In 1999, when I was diagnosed with metastatic disease, I was having a difficult time. A friend of mine knew Roberta Hufnagle, who facilitated SHARE's metastatic support group. Roberta called me, and I ended up attending her metastatic group. I kept coming, and over time, it became a lifeline. We were a group of women who were in similar positions and of similar age, and it was a very cohesive group. Eventually Roberta recommended that I start working on SHARE's Helpline as a peer for callers with metastatic breast cancer. I did this from home, and then in 2001, we started taking metastatic calls from the office, so I began working there on the helpline.
In what ways have you been involved with SHARE?

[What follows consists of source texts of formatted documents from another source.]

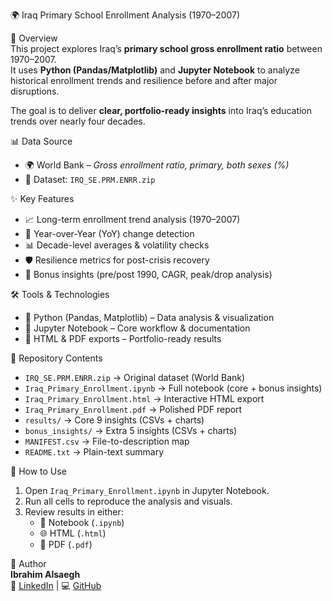 🌍 Iraq Primary School Enrollment Analysis (1970–2007)

📌 Overview  
This project explores Iraq’s **primary school gross enrollment ratio** between 1970–2007.  
It uses **Python (Pandas/Matplotlib)** and **Jupyter Notebook** to analyze historical enrollment trends and resilience before and after major disruptions.

The goal is to deliver **clear, portfolio-ready insights** into Iraq’s education trends over nearly four decades.

📊 Data Source  
- 🌍 World Bank – *Gross enrollment ratio, primary, both sexes (%)*  
- 📂 Dataset: `IRQ_SE.PRM.ENRR.zip`  

✨ Key Features  
- 📈 Long-term enrollment trend analysis (1970–2007)  
- 🔄 Year-over-Year (YoY) change detection  
- 📊 Decade-level averages & volatility checks  
- 🛡 Resilience metrics for post-crisis recovery  
- 🎯 Bonus insights (pre/post 1990, CAGR, peak/drop analysis)  

🛠 Tools & Technologies  
- 🐍 Python (Pandas, Matplotlib) – Data analysis & visualization  
- 📓 Jupyter Notebook – Core workflow & documentation  
- 📄 HTML & PDF exports – Portfolio-ready results  

📂 Repository Contents  
- `IRQ_SE.PRM.ENRR.zip` → Original dataset (World Bank)  
- `Iraq_Primary_Enrollment.ipynb` → Full notebook (core + bonus insights)  
- `Iraq_Primary_Enrollment.html` → Interactive HTML export  
- `Iraq_Primary_Enrollment.pdf` → Polished PDF report  
- `results/` → Core 9 insights (CSVs + charts)  
- `bonus_insights/` → Extra 5 insights (CSVs + charts)  
- `MANIFEST.csv` → File-to-description map  
- `README.txt` → Plain-text summary  

🚀 How to Use  
1. Open `Iraq_Primary_Enrollment.ipynb` in Jupyter Notebook.  
2. Run all cells to reproduce the analysis and visuals.  
3. Review results in either:  
   - 📓 Notebook (`.ipynb`)  
   - 🌐 HTML (`.html`)  
   - 📄 PDF (`.pdf`)  

👤 Author  
**Ibrahim Alsaegh**  
🔗 [LinkedIn](https://www.linkedin.com/in/ibrahim-alsaegh) | 💻 [GitHub](https://github.com/ibrahim1993-2)  
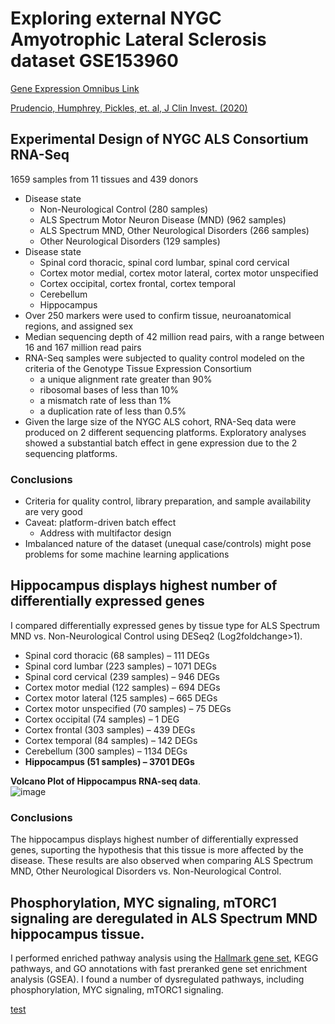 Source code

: # Exploring external NYGC Amyotrophic Lateral Sclerosis dataset GSE153960
[Gene Expression Omnibus Link](https://ncbi.nlm.nih.gov/geo/query/acc.cgi?acc=GSE153960)

[Prudencio, Humphrey, Pickles, et. al, J Clin Invest. (2020)](https://www.ncbi.nlm.nih.gov/pmc/articles/PMC7598060)



## Experimental Design of NYGC ALS Consortium RNA-Seq
1659 samples from 11 tissues and 439 donors
*  Disease state
    *  Non-Neurological Control (280 samples)
    *  ALS Spectrum Motor Neuron Disease (MND) (962 samples)
    *  ALS Spectrum MND, Other Neurological Disorders (266 samples)
    *  Other Neurological Disorders (129 samples)
*  Disease state
    *  Spinal cord thoracic, spinal cord lumbar, spinal cord cervical
    *  Cortex motor medial, cortex motor lateral, cortex motor unspecified
    *  Cortex occipital, cortex frontal, cortex temporal
    *  Cerebellum
    *  Hippocampus 
*  Over 250 markers were used to confirm tissue, neuroanatomical regions, and assigned sex
*  Median sequencing depth of 42 million read pairs, with a range between 16 and 167 million read pairs
*  RNA-Seq samples were subjected to quality control modeled on the criteria of the Genotype Tissue Expression Consortium
    *  a unique alignment rate greater than 90%
    *  ribosomal bases of less than 10%
    *  a mismatch rate of less than 1%
    *  a duplication rate of less than 0.5%
*  Given the large size of the NYGC ALS cohort, RNA-Seq data were produced on 2 different sequencing platforms. Exploratory analyses showed a substantial batch effect in gene expression due to the 2 sequencing platforms.


### Conclusions
*  Criteria for quality control, library preparation, and sample availability are very good
*  Caveat: platform-driven batch effect
   *  Address with multifactor design
*  Imbalanced nature of the dataset (unequal case/controls) might pose problems for some machine learning applications


## Hippocampus displays highest number of differentially expressed genes

I compared differentially expressed genes by tissue type for ALS Spectrum MND vs. Non-Neurological Control using DESeq2 (Log2foldchange>1).

*  Spinal cord thoracic (68 samples) – 111 DEGs
*  Spinal cord lumbar (223 samples) – 1071 DEGs
*  Spinal cord cervical (239 samples) – 946 DEGs
*  Cortex motor medial (122 samples) – 694 DEGs
*  Cortex motor lateral (125 samples) – 665 DEGs
*  Cortex motor unspecified (70 samples) – 75 DEGs
*  Cortex occipital (74 samples) – 1 DEG
*  Cortex frontal (303 samples) – 439 DEGs
*  Cortex temporal (84 samples) – 142 DEGs
*  Cerebellum (300 samples) – 1134 DEGs
*  **Hippocampus (51 samples) – 3701 DEGs**

**Volcano Plot of Hippocampus RNA-seq data**.  
![image](https://user-images.githubusercontent.com/72508803/207172939-47b2097d-4fe0-4c49-be09-c1fcdbc0a69b.png)

### Conclusions

The hippocampus displays highest number of differentially expressed genes, suporting the hypothesis that this tissue is more affected by the disease. These results are also observed when comparing ALS Spectrum MND, Other Neurological Disorders vs. Non-Neurological Control.


## Phosphorylation, MYC signaling, mTORC1 signaling are deregulated in ALS Spectrum MND hippocampus tissue.

I performed enriched pathway analysis using the [Hallmark gene set](https://www.gsea-msigdb.org/gsea/msigdb/collection_details.jsp#H), KEGG pathways, and GO annotations with fast preranked gene set enrichment analysis (GSEA). I found a number of dysregulated pathways, including phosphorylation, MYC signaling, mTORC1 signaling.

[test](file:///Users/emmatungcorcoran/Documents/Novartis%20Interview/hallmark_pathways.html)
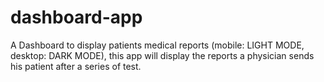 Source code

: # dashboard-app
A Dashboard to display patients medical reports (mobile: LIGHT MODE, desktop: DARK MODE), this app will display  the reports a physician sends his patient after a series of test.

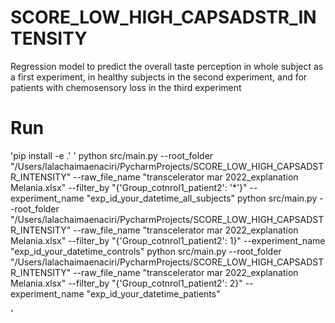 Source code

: # SCORE_LOW_HIGH_CAPSADSTR_INTENSITY
Regression model to predict the overall taste perception in whole subject as a first experiment, in healthy subjects in the second experiment, and for patients with chemosensory loss in the third experiment


# Run

'pip install -e .'
'
 python src/main.py --root_folder "/Users/lalachaimaenaciri/PycharmProjects/SCORE_LOW_HIGH_CAPSADSTR_INTENSITY" --raw_file_name "transcelerator mar 2022_explanation Melania.xlsx" --filter_by "{'Group_cotnrol1_patient2': '*'}" --experiment_name "exp_id_your_datetime_all_subjects"
 python src/main.py --root_folder "/Users/lalachaimaenaciri/PycharmProjects/SCORE_LOW_HIGH_CAPSADSTR_INTENSITY" --raw_file_name "transcelerator mar 2022_explanation Melania.xlsx" --filter_by "{'Group_cotnrol1_patient2': 1}" --experiment_name "exp_id_your_datetime_controls"
 python src/main.py --root_folder "/Users/lalachaimaenaciri/PycharmProjects/SCORE_LOW_HIGH_CAPSADSTR_INTENSITY" --raw_file_name "transcelerator mar 2022_explanation Melania.xlsx" --filter_by "{'Group_cotnrol1_patient2': 2}" --experiment_name "exp_id_your_datetime_patients"

'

After four years, I applied for Project Lead and began leading SHARE's Living with Uncertainty group. But Project Lead suggests that after you complete it, you should create something new. So after attending a Metastatic Breast Cancer Network meeting, I had the idea for a conference on metastatic breast cancer. That conference spawned a breakout group for spouses of women with mets, which then became the caregiver group at SHARE. I now also act as the SHARE social worker handling caregiver calls. Later on, I was also asked to run a monthly metastatic group, which I did for many years. And now, I'm working with Christine Benjamin doing helpline training and running the Support the Supporter group for people who work for SHARE. I also cover the metastatic daytime group.
How has SHARE helped you?
SHARE allowed me to meet extraordinary women who helped me in the beginning to sort everything out and feel less overwhelmed. I had given up my job when I was diagnosed, so SHARE became my new work. I was so grateful. I wanted to give back, and it's given me a purpose again.
What is your 40th anniversary wish for SHARE?
That we can continue to grow and expand our programs, and extend trainings for the volunteers and leaders.